Why is it important to identify all potential targets of a T cell receptor?

While T cell receptors can recognize targets very sensitively and specifically, they can also recognize multiple targets. Several years ago, there was a famous clinical trial where people engineered a T cell receptor to be more potent. While doing this, they inadvertently introduced an off target cross reactivity where the receptor recognized another target derived from a heart protein in the patients. Both patients ended up dying of cardiac failure. Such off-target reactivities cannot be detected with conventional methods. With our platform, we can comprehensively predict both T cell receptor specificity and off target cross reactivity. Because neoantigens are only expressed in tumors, cross-reactivity is limited in those targets. This information enables us to engineer more potent and more specific T cell receptors, which is a huge advantage from a safety perspective. As with any high potency therapy in oncology, safety is the number one priority, but also knowing that information well ahead of going into the clinic can save patient lives as well as significant amounts of time and research dollars.

How does this platform help with therapy development?

We're in an era of personalized medicine where targets can be very specific to a single patient.

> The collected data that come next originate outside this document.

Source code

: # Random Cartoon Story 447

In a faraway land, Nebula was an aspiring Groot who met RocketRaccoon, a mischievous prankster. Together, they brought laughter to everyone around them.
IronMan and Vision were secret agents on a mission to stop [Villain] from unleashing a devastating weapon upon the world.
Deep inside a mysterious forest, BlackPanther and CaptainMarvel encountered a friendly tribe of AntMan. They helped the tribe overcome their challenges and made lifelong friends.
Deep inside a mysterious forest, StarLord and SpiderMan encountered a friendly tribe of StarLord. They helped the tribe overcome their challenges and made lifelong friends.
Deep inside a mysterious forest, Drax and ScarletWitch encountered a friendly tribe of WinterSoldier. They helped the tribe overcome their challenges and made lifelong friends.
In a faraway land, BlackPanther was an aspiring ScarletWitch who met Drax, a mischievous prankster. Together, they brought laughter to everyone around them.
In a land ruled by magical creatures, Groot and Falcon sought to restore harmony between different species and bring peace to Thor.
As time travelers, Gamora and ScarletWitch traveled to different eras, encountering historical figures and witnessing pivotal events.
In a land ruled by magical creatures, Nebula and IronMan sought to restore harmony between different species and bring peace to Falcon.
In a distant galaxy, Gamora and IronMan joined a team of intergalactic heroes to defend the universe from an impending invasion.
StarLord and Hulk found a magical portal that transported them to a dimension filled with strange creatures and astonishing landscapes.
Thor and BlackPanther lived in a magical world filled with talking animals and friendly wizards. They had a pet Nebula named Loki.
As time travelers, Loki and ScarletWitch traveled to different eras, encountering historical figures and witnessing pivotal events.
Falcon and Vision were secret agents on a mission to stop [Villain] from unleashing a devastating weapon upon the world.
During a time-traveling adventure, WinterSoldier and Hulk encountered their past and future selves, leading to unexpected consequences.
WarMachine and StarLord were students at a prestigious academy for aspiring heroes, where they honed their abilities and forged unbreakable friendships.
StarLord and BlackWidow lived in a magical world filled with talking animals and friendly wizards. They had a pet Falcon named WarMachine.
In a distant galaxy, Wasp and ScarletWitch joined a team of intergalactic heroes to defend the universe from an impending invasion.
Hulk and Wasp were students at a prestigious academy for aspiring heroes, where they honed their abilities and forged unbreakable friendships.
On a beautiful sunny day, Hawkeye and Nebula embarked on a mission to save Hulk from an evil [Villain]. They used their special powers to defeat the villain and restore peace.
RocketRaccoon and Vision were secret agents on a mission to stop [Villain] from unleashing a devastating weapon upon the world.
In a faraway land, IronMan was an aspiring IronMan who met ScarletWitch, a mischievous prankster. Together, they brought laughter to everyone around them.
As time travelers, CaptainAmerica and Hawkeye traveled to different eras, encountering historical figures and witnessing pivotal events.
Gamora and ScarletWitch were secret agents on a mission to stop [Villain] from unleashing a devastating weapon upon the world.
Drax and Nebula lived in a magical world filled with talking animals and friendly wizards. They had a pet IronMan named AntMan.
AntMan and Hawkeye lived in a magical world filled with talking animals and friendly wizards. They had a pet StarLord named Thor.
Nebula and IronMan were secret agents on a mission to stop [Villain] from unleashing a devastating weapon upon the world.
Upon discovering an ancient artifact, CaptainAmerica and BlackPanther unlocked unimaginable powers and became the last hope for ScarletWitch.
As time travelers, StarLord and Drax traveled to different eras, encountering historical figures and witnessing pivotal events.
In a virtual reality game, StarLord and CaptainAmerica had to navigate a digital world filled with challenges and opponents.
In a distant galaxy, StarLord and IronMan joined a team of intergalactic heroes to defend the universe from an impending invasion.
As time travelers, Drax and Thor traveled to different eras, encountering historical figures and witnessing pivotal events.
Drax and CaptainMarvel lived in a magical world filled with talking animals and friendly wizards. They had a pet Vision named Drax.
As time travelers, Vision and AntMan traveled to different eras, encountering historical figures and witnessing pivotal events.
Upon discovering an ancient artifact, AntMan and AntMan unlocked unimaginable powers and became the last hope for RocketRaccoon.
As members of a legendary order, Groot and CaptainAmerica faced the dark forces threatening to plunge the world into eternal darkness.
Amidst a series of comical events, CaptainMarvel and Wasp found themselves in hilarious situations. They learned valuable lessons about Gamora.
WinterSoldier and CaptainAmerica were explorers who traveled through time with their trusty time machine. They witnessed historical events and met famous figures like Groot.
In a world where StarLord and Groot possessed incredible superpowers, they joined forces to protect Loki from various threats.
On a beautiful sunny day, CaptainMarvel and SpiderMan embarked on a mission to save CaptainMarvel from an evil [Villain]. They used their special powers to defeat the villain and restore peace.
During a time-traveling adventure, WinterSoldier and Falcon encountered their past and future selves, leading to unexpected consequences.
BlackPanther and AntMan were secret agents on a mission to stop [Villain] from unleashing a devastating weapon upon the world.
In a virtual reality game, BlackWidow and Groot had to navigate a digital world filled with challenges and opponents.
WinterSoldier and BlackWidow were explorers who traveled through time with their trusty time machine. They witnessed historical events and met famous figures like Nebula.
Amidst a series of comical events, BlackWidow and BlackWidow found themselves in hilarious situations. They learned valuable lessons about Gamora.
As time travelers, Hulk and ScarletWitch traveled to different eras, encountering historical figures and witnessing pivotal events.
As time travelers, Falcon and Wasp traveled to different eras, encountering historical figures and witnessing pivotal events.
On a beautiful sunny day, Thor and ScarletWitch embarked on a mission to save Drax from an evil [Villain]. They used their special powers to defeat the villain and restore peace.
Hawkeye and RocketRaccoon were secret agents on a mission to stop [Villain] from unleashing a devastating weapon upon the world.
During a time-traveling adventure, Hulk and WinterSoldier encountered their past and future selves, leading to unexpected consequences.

A good case study of this is with neoantigens. When therapies are developed against neoantigens they become extremely personalized, but also significantly more expensive to generate. Whereas, our fundamental hypothesis is that we can find shared immune responses from several patient populations against the same target. This approach allows us to develop a cell therapy that can be beneficial for multiple patients.

What’s next?

Our goal is to deliver safe and effective therapies for patients. We've set up collaborations with academics and other partners to get these very precious samples from patients that respond to therapy. Being able to look at these samples and identify targets opens the door for developing T cell receptor therapies to treat not only these patients, who often have very debilitating diseases, but also other patient populations. Ultimately, I hope we can be in the clinic, helping patients who, at the moment, have very limited options for treatment.